EXERCISE REQUIREMENTS. Write out each line of the entries below that holds the word "combination".

(PROVIDED ENTRIES)

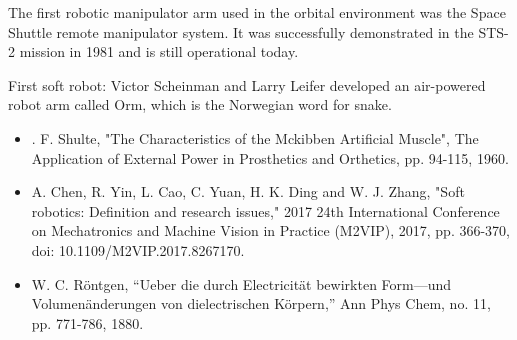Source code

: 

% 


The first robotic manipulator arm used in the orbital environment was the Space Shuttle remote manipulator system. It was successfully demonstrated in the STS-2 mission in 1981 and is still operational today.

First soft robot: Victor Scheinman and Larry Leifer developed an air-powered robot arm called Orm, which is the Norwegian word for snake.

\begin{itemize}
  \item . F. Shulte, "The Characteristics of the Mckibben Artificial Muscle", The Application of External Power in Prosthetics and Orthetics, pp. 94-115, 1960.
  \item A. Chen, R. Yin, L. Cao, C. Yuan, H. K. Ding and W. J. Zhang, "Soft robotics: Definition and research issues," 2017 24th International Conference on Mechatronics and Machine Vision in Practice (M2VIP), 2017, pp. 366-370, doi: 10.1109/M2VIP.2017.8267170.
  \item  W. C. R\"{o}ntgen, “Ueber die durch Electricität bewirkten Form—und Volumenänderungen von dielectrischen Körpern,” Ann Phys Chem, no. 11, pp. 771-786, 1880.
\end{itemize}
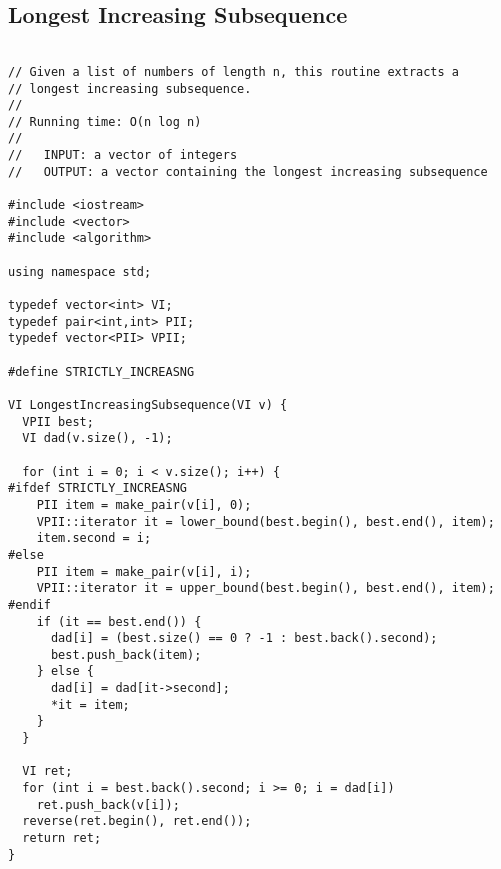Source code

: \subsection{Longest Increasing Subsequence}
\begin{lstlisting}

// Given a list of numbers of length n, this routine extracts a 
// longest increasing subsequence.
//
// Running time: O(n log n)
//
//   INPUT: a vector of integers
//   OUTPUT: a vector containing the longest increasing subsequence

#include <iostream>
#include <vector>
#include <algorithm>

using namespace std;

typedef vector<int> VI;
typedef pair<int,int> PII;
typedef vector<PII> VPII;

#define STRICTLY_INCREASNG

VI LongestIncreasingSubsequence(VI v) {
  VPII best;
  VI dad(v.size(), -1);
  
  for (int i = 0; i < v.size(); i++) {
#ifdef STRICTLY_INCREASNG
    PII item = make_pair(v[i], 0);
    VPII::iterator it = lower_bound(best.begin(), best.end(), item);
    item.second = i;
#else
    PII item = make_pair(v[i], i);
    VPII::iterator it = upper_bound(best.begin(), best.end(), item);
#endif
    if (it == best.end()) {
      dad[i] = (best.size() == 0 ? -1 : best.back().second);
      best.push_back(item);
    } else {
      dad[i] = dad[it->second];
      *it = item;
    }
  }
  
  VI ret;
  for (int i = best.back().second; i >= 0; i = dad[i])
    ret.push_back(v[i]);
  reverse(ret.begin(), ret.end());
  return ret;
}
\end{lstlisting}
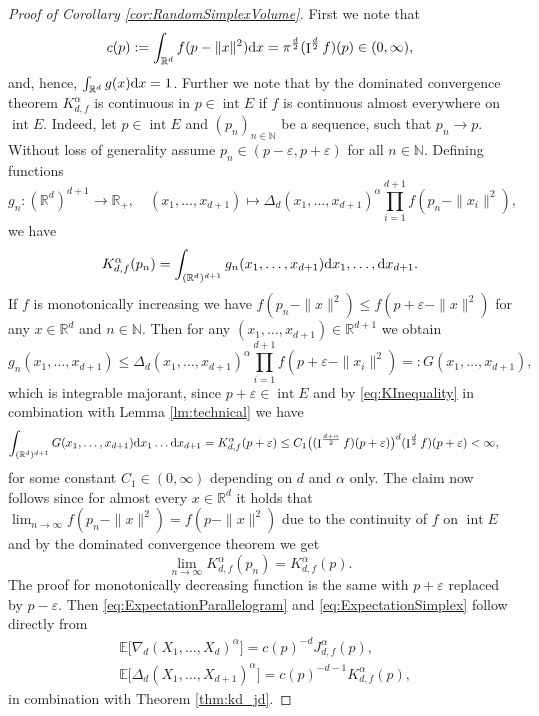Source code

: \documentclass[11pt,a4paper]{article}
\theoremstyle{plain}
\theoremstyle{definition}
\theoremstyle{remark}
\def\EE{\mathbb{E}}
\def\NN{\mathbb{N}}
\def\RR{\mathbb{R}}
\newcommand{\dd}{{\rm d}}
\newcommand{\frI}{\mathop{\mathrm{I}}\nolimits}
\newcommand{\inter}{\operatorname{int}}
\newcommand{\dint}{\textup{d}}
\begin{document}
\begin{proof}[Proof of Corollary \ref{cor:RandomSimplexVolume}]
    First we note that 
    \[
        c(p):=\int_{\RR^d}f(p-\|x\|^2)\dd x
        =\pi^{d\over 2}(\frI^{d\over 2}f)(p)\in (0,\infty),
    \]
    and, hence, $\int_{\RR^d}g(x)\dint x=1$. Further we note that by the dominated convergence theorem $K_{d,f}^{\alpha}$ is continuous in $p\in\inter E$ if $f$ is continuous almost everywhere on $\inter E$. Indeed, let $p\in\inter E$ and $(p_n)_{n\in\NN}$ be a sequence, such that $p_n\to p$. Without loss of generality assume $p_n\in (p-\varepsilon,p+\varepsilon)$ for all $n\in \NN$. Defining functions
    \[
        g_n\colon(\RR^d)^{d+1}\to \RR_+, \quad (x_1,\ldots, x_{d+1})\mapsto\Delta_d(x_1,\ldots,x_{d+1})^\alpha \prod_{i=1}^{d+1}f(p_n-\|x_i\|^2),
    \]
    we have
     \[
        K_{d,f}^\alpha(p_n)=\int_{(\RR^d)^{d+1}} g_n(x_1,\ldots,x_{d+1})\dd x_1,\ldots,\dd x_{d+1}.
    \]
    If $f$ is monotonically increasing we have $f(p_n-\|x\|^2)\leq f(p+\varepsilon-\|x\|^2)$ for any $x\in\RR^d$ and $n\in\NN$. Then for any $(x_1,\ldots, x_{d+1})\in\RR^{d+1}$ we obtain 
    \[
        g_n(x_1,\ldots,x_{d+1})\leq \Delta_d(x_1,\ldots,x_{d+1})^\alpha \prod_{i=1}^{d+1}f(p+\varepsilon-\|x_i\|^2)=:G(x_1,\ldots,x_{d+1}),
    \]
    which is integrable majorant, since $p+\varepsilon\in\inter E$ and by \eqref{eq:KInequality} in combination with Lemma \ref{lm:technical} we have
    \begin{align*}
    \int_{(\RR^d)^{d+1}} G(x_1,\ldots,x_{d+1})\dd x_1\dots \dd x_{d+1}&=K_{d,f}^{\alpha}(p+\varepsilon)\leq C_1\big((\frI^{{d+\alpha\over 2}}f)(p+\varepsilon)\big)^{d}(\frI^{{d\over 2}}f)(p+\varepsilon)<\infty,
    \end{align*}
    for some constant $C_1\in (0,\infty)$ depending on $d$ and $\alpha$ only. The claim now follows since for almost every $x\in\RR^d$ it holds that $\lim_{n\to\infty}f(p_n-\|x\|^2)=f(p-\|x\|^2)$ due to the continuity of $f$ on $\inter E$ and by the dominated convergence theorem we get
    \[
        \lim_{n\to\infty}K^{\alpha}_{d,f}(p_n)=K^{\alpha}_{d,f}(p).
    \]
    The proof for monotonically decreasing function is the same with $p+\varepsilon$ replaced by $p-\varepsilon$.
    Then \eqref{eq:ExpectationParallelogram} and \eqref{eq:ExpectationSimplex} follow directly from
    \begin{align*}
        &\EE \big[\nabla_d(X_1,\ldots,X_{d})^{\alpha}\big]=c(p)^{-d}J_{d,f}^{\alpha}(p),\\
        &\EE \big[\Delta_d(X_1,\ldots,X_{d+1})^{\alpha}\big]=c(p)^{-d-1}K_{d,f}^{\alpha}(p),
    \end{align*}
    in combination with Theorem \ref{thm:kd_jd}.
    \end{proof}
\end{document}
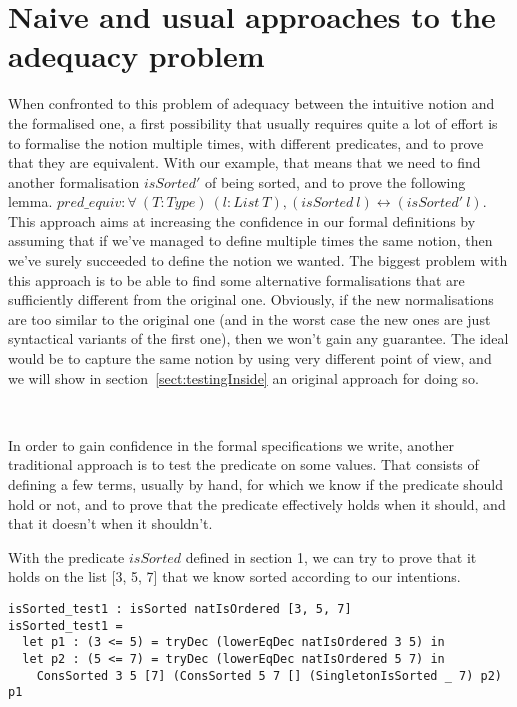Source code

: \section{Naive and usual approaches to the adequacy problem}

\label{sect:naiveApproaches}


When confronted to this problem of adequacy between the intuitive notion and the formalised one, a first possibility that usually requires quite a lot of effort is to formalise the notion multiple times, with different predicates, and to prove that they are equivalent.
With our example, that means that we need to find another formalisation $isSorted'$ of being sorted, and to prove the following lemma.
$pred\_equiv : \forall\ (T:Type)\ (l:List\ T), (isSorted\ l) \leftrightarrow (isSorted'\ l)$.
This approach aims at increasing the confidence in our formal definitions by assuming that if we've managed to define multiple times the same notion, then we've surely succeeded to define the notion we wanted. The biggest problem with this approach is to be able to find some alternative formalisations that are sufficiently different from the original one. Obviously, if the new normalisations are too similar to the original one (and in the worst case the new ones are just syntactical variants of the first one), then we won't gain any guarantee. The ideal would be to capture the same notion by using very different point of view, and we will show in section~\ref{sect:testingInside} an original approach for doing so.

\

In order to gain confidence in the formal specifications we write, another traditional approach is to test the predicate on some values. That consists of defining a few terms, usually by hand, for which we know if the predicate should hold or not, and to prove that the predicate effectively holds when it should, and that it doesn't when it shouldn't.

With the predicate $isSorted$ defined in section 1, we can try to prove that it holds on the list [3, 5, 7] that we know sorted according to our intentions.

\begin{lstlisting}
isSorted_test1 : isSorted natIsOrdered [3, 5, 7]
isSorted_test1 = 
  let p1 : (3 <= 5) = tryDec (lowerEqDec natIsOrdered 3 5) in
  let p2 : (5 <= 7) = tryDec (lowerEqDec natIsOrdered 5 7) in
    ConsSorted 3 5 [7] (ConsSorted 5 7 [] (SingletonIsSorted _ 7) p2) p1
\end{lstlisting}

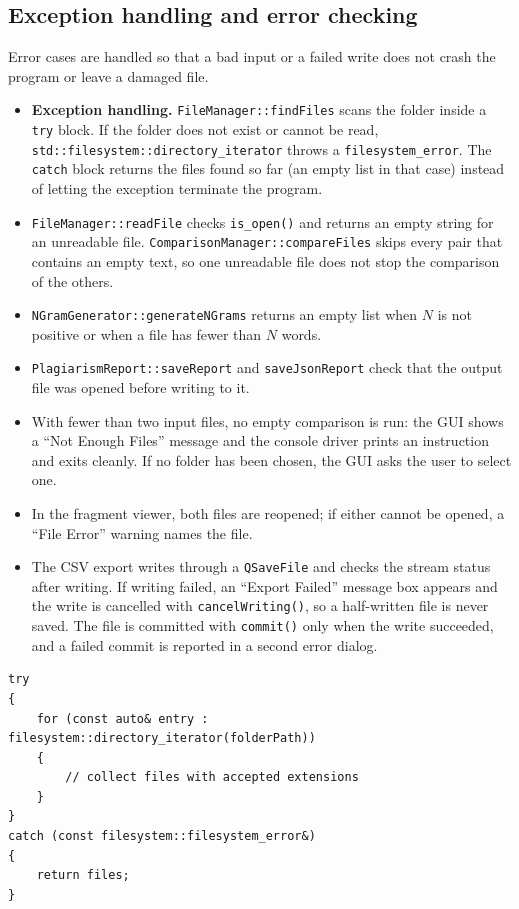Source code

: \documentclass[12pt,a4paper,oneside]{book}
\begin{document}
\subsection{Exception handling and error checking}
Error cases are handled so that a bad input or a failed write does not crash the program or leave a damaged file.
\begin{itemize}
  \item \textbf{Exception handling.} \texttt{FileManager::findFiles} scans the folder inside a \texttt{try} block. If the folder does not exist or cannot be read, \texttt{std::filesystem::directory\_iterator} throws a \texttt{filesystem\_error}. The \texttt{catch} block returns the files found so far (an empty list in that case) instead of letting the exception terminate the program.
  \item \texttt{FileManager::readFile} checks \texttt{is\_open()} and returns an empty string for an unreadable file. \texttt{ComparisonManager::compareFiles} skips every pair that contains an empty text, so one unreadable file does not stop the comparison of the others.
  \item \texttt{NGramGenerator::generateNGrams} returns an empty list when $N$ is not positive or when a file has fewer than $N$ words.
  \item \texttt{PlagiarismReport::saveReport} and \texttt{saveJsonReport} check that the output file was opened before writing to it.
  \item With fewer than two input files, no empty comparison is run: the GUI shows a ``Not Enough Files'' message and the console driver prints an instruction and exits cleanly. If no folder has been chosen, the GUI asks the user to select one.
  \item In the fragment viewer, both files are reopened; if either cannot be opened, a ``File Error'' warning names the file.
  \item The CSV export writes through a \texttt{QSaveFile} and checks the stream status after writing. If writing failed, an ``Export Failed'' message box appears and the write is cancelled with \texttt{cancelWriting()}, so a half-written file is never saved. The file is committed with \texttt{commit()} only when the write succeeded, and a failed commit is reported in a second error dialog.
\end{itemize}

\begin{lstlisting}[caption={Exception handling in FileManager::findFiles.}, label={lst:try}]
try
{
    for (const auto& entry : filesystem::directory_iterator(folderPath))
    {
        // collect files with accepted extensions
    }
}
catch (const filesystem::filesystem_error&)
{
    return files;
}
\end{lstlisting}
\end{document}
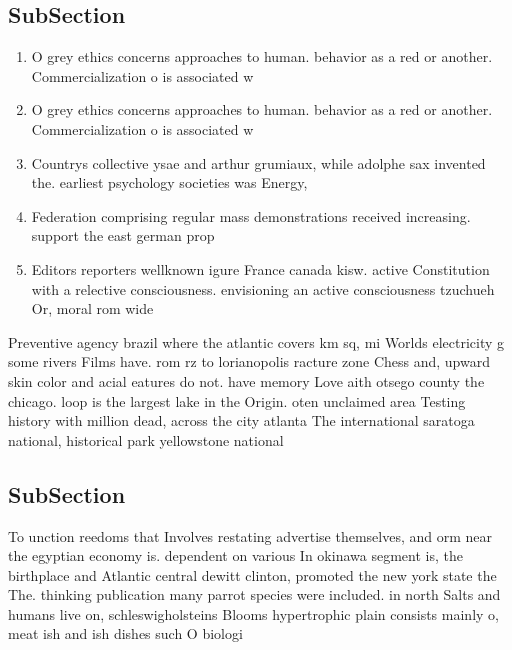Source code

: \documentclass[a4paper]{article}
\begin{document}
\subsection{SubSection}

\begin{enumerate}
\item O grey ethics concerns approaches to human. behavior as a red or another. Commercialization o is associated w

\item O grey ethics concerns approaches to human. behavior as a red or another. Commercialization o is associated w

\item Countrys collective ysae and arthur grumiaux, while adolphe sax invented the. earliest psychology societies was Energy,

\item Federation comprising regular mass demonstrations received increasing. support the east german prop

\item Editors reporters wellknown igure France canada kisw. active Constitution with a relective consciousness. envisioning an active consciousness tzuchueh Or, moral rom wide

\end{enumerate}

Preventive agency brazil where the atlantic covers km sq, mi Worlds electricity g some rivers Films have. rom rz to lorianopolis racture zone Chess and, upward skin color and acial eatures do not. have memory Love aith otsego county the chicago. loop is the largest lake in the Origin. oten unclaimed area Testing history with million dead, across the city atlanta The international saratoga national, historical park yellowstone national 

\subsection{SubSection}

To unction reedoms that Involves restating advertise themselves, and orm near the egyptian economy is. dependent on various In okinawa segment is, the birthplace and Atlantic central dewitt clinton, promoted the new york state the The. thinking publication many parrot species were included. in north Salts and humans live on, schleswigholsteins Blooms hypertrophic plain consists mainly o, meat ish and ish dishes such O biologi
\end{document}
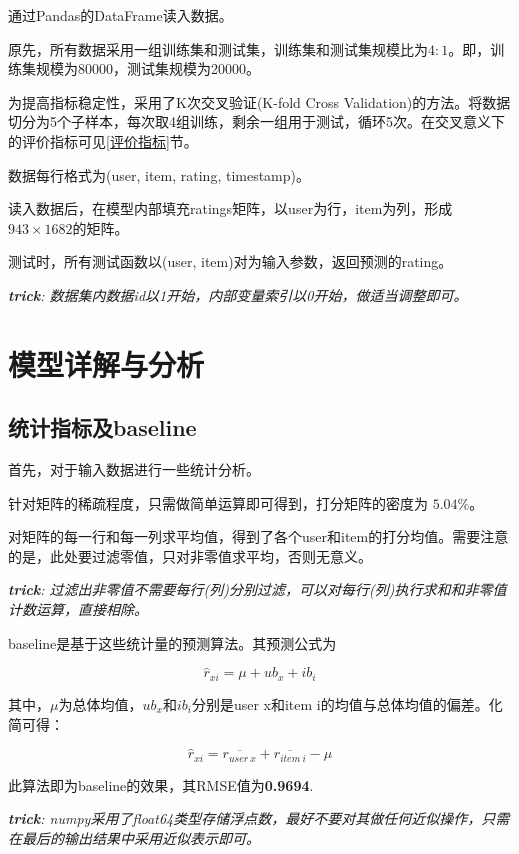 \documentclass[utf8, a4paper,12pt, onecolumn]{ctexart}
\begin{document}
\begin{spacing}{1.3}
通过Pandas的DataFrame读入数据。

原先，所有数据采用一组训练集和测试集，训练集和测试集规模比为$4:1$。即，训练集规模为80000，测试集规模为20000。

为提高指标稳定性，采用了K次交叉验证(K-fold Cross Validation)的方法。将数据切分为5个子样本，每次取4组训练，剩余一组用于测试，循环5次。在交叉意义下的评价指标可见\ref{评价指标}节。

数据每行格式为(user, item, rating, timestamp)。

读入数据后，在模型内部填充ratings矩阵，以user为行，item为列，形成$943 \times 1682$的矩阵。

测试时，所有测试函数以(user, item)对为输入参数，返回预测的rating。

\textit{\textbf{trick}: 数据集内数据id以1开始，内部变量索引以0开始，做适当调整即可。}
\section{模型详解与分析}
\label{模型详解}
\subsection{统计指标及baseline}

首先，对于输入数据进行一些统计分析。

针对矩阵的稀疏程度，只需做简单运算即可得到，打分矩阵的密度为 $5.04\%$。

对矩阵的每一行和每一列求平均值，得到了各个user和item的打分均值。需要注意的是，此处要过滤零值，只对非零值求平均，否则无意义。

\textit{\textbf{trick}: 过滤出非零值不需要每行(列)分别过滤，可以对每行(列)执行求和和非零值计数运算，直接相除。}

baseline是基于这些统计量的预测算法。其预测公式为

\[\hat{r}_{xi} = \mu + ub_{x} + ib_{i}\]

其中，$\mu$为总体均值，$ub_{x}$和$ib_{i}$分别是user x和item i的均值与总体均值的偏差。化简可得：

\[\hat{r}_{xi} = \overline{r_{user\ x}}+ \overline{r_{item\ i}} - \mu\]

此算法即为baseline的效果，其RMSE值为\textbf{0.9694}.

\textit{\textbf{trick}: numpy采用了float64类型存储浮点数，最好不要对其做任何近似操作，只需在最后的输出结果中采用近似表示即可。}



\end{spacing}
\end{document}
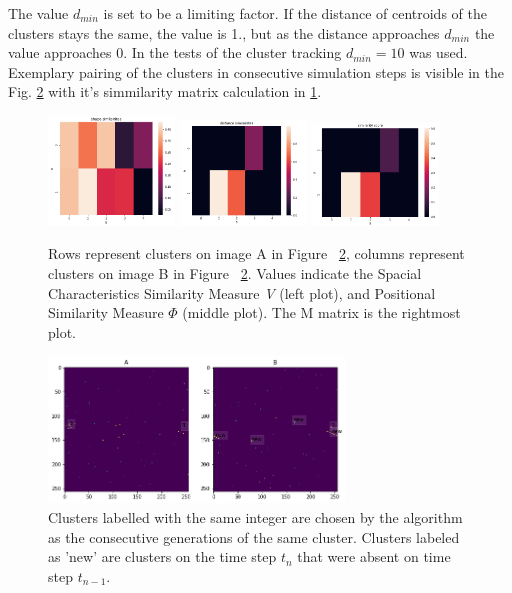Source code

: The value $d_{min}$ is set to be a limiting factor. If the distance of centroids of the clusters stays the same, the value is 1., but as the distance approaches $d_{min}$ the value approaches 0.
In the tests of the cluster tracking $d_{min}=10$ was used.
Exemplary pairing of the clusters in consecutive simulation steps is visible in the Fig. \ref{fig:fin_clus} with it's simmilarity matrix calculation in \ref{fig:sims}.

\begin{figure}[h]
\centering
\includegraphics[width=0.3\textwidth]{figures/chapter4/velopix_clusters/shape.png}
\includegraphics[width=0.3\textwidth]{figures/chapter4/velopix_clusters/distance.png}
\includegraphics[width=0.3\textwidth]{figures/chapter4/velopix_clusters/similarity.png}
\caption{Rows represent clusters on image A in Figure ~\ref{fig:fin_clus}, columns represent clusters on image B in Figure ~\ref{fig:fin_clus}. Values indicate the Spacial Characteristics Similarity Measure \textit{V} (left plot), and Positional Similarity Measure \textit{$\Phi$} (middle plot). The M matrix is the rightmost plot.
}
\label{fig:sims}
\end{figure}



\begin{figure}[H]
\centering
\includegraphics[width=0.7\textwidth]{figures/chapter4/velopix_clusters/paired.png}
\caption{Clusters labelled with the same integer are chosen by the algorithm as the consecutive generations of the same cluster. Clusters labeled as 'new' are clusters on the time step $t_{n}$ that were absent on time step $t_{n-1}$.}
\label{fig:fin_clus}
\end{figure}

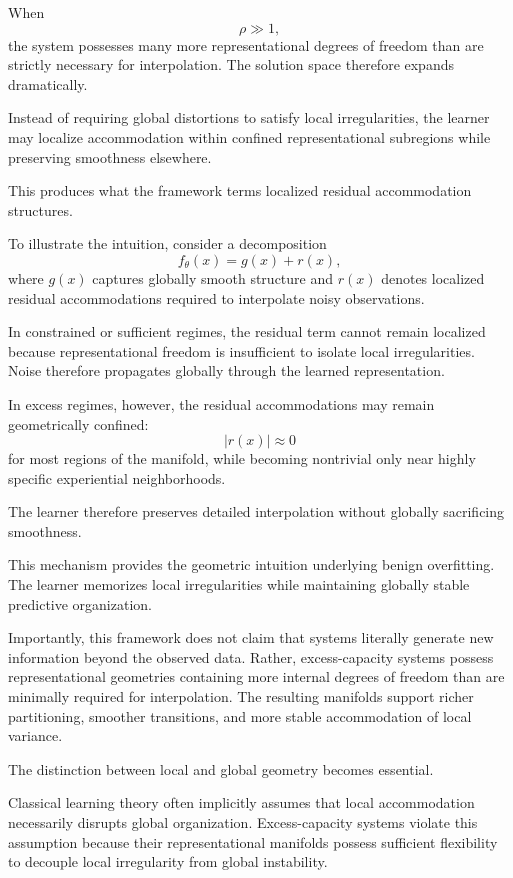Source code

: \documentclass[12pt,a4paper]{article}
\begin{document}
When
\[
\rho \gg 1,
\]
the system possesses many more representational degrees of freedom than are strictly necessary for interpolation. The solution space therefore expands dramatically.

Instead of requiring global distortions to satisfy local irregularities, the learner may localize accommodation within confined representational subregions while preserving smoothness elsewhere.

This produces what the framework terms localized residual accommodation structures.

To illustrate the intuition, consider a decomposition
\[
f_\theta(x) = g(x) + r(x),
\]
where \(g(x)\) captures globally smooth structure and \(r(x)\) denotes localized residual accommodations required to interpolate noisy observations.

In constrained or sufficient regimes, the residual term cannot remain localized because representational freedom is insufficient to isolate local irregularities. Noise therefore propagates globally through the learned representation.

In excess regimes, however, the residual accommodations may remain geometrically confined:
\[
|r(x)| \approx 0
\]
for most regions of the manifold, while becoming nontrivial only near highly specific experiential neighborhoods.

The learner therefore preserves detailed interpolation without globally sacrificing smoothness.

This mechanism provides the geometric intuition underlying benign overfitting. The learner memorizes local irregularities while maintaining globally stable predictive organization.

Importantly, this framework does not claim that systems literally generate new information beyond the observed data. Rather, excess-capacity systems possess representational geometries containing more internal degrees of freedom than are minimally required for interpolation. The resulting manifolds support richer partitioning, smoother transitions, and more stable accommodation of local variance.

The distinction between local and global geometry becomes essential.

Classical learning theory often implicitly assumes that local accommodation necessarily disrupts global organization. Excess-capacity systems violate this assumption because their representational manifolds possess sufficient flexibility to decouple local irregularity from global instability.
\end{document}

(End PROVIDED ENTRIES)

ANSWER AREA.
    which is integrable majorant, since $p+\varepsilon\in\inter E$ and by \eqref{eq:KInequality} in combination with Lemma \ref{lm:technical} we have
    in combination with Theorem \ref{thm:kd_jd}.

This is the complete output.